MLOps Project of Tobias Brock, Anne Gritto and Stefanie Schwarz.
This project is part of the fulfillment for the lecture "ML Operations" from LMU and covers the whole deployment lifecycle of a deep learning project. Here we deploy a model for fake news classification.
The Fake News Classifier project aims to equip students in the ML Operations (MLOps) lecture with hands-on experience in deployment and development techniques. The task of fake news classification is chosen since it offers a straightforward implementation using transformer-based libraries. The goal is to create a robust machine learning model that accurately distinguishes between real and fake news articles.
For the classification task, we use PyTorch Lightning in combination with Hugging Face's Transformers library. PyTorch is a popular deep learning framework known for its flexibility and ease of use.

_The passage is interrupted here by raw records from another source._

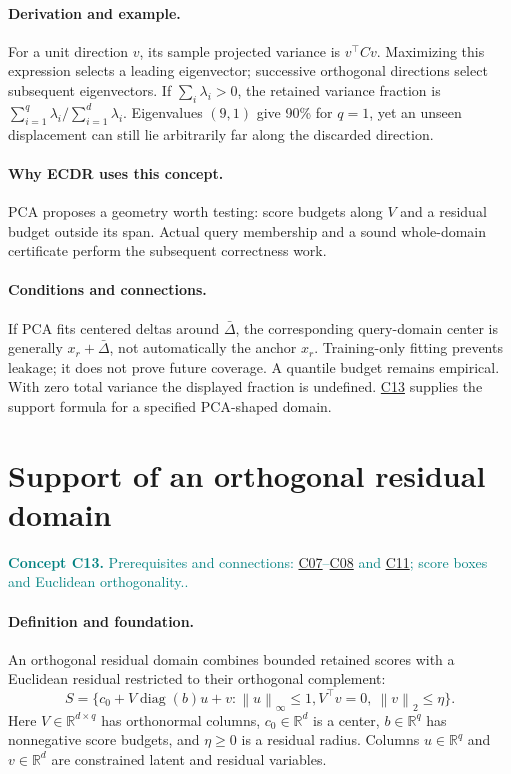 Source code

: \documentclass[11pt,a4paper]{article}
\newcommand{\R}{\mathbb R}
\newcommand{\norm}[1]{\left\lVert#1\right\rVert}
\newcommand{\diag}{\operatorname{diag}}
\newcommand{\conceptid}{Front matter}
\newcommand{\concept}[3]{\clearpage\renewcommand{\conceptid}{#1}%
\section{#2}\label{concept:#1}%
\textcolor{teal}{\textbf{Concept #1.} Prerequisites and connections: #3.}\par
\typeout{ECDR-CONCEPT-START #1 PAGE=\thepage}}
\begin{document}
\paragraph{Derivation and example.}
For a unit direction $v$, its sample projected variance is $v^\top Cv$. Maximizing this expression selects a leading eigenvector; successive orthogonal directions select subsequent eigenvectors. If $\sum_i\lambda_i>0$, the retained variance fraction is $\sum_{i=1}^{q}\lambda_i/\sum_{i=1}^{d}\lambda_i$. Eigenvalues $(9,1)$ give 90\% for $q=1$, yet an unseen displacement can still lie arbitrarily far along the discarded direction.
\paragraph{Why ECDR uses this concept.}
PCA proposes a geometry worth testing: score budgets along $V$ and a residual budget outside its span. Actual query membership and a sound whole-domain certificate perform the subsequent correctness work.
\paragraph{Conditions and connections.}
If PCA fits centered deltas around $\bar\Delta$, the corresponding query-domain center is generally $x_r+\bar\Delta$, not automatically the anchor $x_r$. Training-only fitting prevents leakage; it does not prove future coverage. A quantile budget remains empirical. With zero total variance the displayed fraction is undefined. \hyperref[concept:C13]{C13} supplies the support formula for a specified PCA-shaped domain.
\par\label{endconcept:C12}

\concept{C13}{Support of an orthogonal residual domain}{\hyperref[concept:C07]{C07}--\hyperref[concept:C08]{C08} and \hyperref[concept:C11]{C11}; score boxes and Euclidean orthogonality.}
\paragraph{Definition and foundation.}
An orthogonal residual domain combines bounded retained scores with a Euclidean residual restricted to their orthogonal complement:
\[
 S=\{c_0+V\diag(b)u+v:\norm{u}_\infty\le1,
          V^\top v=0,\ \norm{v}_2\le\eta\}.
\]
Here $V\in\R^{d\times q}$ has orthonormal columns, $c_0\in\R^d$ is a center, $b\in\R^q$ has nonnegative score budgets, and $\eta\ge0$ is a residual radius. Columns $u\in\R^q$ and $v\in\R^d$ are constrained latent and residual variables.
\end{document}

The Transformers library provides pre-trained models and APIs for implementing transformer architectures like BERT (Bidirectional Encoder Representations from Transformers) and SBERT (Sentence-BERT), which are effective for Natural Language Processing (NLP) tasks.
To integrate these frameworks, a conda environment is used to manage dependencies and ensure compatibility. Necessary packages like PyTorch, PyTorch Lightning, Transformers, and others are installed using pip. The project structure includes scripts for data preprocessing, model training, distillation, quantization, monitoring and evaluation. Moreover, FastAPI apps and a streamlit frontend are provided. The corresponding docker and cloudbuild files enable deployment in Google Cloud Services. Also, unit, integration and performance tests can be found in the test directory. Experiments are tacked using hydra configurations and Weights & Biases. The report folder contains more detailed information on the project. A general overview of the project can be found at the end of this file.
For the project, the WELFake dataset from Kaggle is used. This dataset contains 72,134 news articles, with 35,028 labeled as real and 37,106 as fake. It combines four popular news datasets (Kaggle, McIntire, Reuters, BuzzFeed Political) to prevent over-fitting and provide a larger corpus for training.
The dataset includes:
- Serial Number: A unique identifier for each entry.
- Title: The headline of the news article.
- Text: The content of the news article.
- Label: A binary label indicating whether the news is real (0) or fake (1).
Suitable models are mainly transformer-based:
-
Distilled version of BERT without fine-tuning on the training data could serve as baseline model.
-
BERT is pre-trained on a large corpus and can further be fine-tuned for our specific tasks of fake news classification. Its contextual embeddings will help improve the classifier's accuracy in distinguishing real and fake news.
-
SBERT is a variant of BERT designed to produce semantically meaningful sentence embeddings, making it suitable for understanding sentence-level semantics in news articles.
We decided to focus only on BERT, since the project is meant to showcast the whole deployment cycle of a deep learning model and supporting different model classes would increase the amount of backend code tremendously.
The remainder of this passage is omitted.